A strange look came into Sandoff’s eyes, and he shrugged his shoulders.

“You do well to attack me,” he said. “Could not your own eyes have told you the truth? What, think you, brought me here? It was the passport I gave your sister on that night two years ago. I am suffering for her sake, and for yours. Did you know nothing of it?”

Shamarin drew a short, fierce breath. His face changed color, and a tear forced itself into each eye.

“As God is my witness,” he said with emotion, “I did not know of this thing. I thought it was you who betrayed us—your perfidy that decoyed us to the railway station. And so the fulfillment of your oath to Vera proved your ruin! I wish to God she had never gone near you on that night. It were better for me to have been caught and to have suffered alone. Can you ever forgive me?—I must seem to you the basest, the most ungrateful of men. My sudden passion when I recognized you destroyed my reason, else I must have suspected the truth.”

“It was but natural,” replied Sandoff gently. “Say no more.”
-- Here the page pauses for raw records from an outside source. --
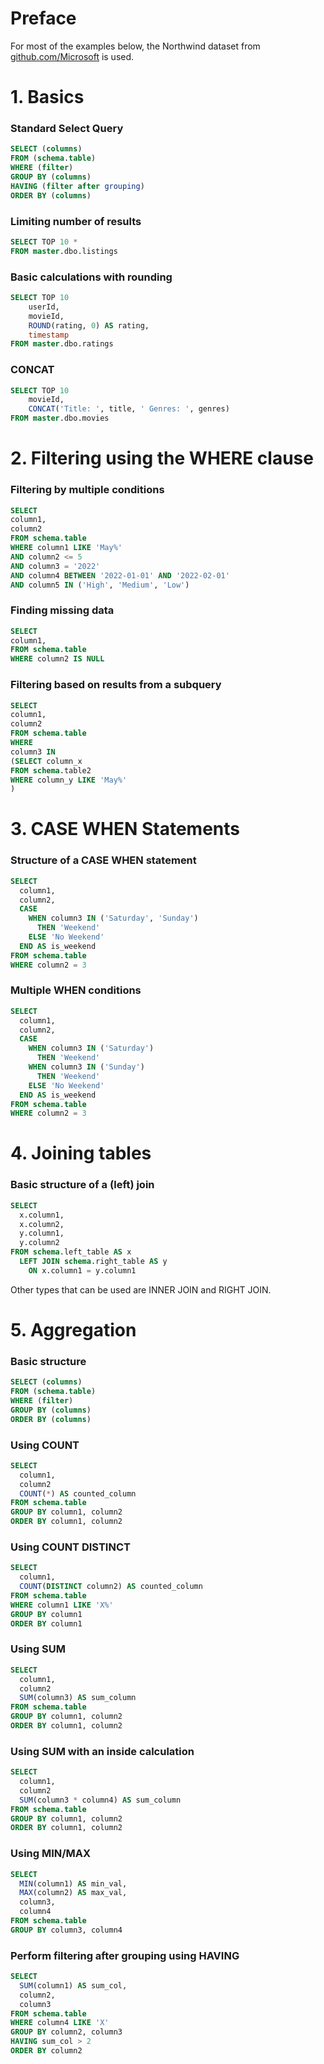 
# Preface

For most of the examples below, the Northwind dataset from [github.com/Microsoft](https://github.com/Microsoft/sql-server-samples/tree/master/samples/databases/northwind-pubs) is used.

# 1. Basics

### Standard Select Query

```sql
SELECT (columns)
FROM (schema.table)
WHERE (filter)
GROUP BY (columns)
HAVING (filter after grouping)
ORDER BY (columns)
```

### Limiting number of results

```sql
SELECT TOP 10 *
FROM master.dbo.listings
```

### Basic calculations with rounding

```sql
SELECT TOP 10
	userId,
	movieId,
	ROUND(rating, 0) AS rating,
	timestamp
FROM master.dbo.ratings
```

### CONCAT

```sql
SELECT TOP 10
	movieId,
	CONCAT('Title: ', title, ' Genres: ', genres)
FROM master.dbo.movies
```

# 2. Filtering using the WHERE clause

### Filtering by multiple conditions

```sql
SELECT 
column1,
column2
FROM schema.table
WHERE column1 LIKE 'May%'
AND column2 <= 5
AND column3 = '2022'
AND column4 BETWEEN '2022-01-01' AND '2022-02-01'
AND column5 IN ('High', 'Medium', 'Low')
```
### Finding missing data

```sql
SELECT 
column1,
FROM schema.table
WHERE column2 IS NULL
```

### Filtering based on results from a subquery

```sql
SELECT 
column1,
column2
FROM schema.table
WHERE 
column3 IN
(SELECT column_x
FROM schema.table2
WHERE column_y LIKE 'May%'
)
```

# 3. CASE WHEN Statements

### Structure of a CASE WHEN statement

```sql
SELECT 
  column1,
  column2,
  CASE
    WHEN column3 IN ('Saturday', 'Sunday')
      THEN 'Weekend'
    ELSE 'No Weekend'
  END AS is_weekend
FROM schema.table
WHERE column2 = 3
```

### Multiple WHEN conditions

```sql
SELECT 
  column1,
  column2,
  CASE
    WHEN column3 IN ('Saturday')
      THEN 'Weekend'
    WHEN column3 IN ('Sunday')
      THEN 'Weekend'
    ELSE 'No Weekend'
  END AS is_weekend
FROM schema.table
WHERE column2 = 3
```

# 4. Joining tables

### Basic structure of a (left) join

```sql
SELECT 
  x.column1,
  x.column2,
  y.column1,
  y.column2
FROM schema.left_table AS x
  LEFT JOIN schema.right_table AS y
    ON x.column1 = y.column1
```

Other types that can be used are INNER JOIN and RIGHT JOIN. 


# 5. Aggregation

### Basic structure

```sql
SELECT (columns)
FROM (schema.table)
WHERE (filter)
GROUP BY (columns)
ORDER BY (columns)
```

### Using COUNT

```sql
SELECT
  column1,
  column2
  COUNT(*) AS counted_column
FROM schema.table
GROUP BY column1, column2
ORDER BY column1, column2
```


### Using COUNT DISTINCT

```sql
SELECT
  column1,
  COUNT(DISTINCT column2) AS counted_column
FROM schema.table
WHERE column1 LIKE 'X%'
GROUP BY column1
ORDER BY column1
```

### Using SUM

```sql
SELECT
  column1,
  column2
  SUM(column3) AS sum_column
FROM schema.table
GROUP BY column1, column2
ORDER BY column1, column2
```

### Using SUM with an inside calculation

```sql
SELECT
  column1,
  column2
  SUM(column3 * column4) AS sum_column
FROM schema.table
GROUP BY column1, column2
ORDER BY column1, column2
```

### Using MIN/MAX

```sql
SELECT
  MIN(column1) AS min_val,
  MAX(column2) AS max_val,
  column3,
  column4
FROM schema.table
GROUP BY column3, column4
```

### Perform filtering after grouping using HAVING

```sql
SELECT
  SUM(column1) AS sum_col,
  column2,
  column3
FROM schema.table
WHERE column4 LIKE 'X'
GROUP BY column2, column3
HAVING sum_col > 2
ORDER BY column2
```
He leaned forward and took the hand that Shamarin extended to him. For a moment the two men were united by a common bond of misery, despite the great gulf that had separated their lives in former days.

The Cossacks had paid no attention to this brief conversation, but just at that moment their officer, Lieutenant Zagarin, pushed his way to the spot with a flushed and angry face.

The cause of the quarrel mattered not to him, nor did he make any distinction between the offenders, though it was perfectly plain that Shamarin had been the aggressor.

“You mutinous dogs!” he cried harshly. “You deserve to be shot. I will be lenient this time—but beware in future. Chain these men to their barrows,” he added, turning to the Cossacks, “and put them to work in that spot yonder, where the soil is so hard. See that they get no supper when they return tonight—or on the following night either.”

Remonstrance or explanation would have been worse than useless. The officer’s command was speedily obeyed, and in a short time Sandoff and Shamarin were working by themselves in a small hollow on the western side of the river, opposite their companions. A single Cossack was detailed to guard them.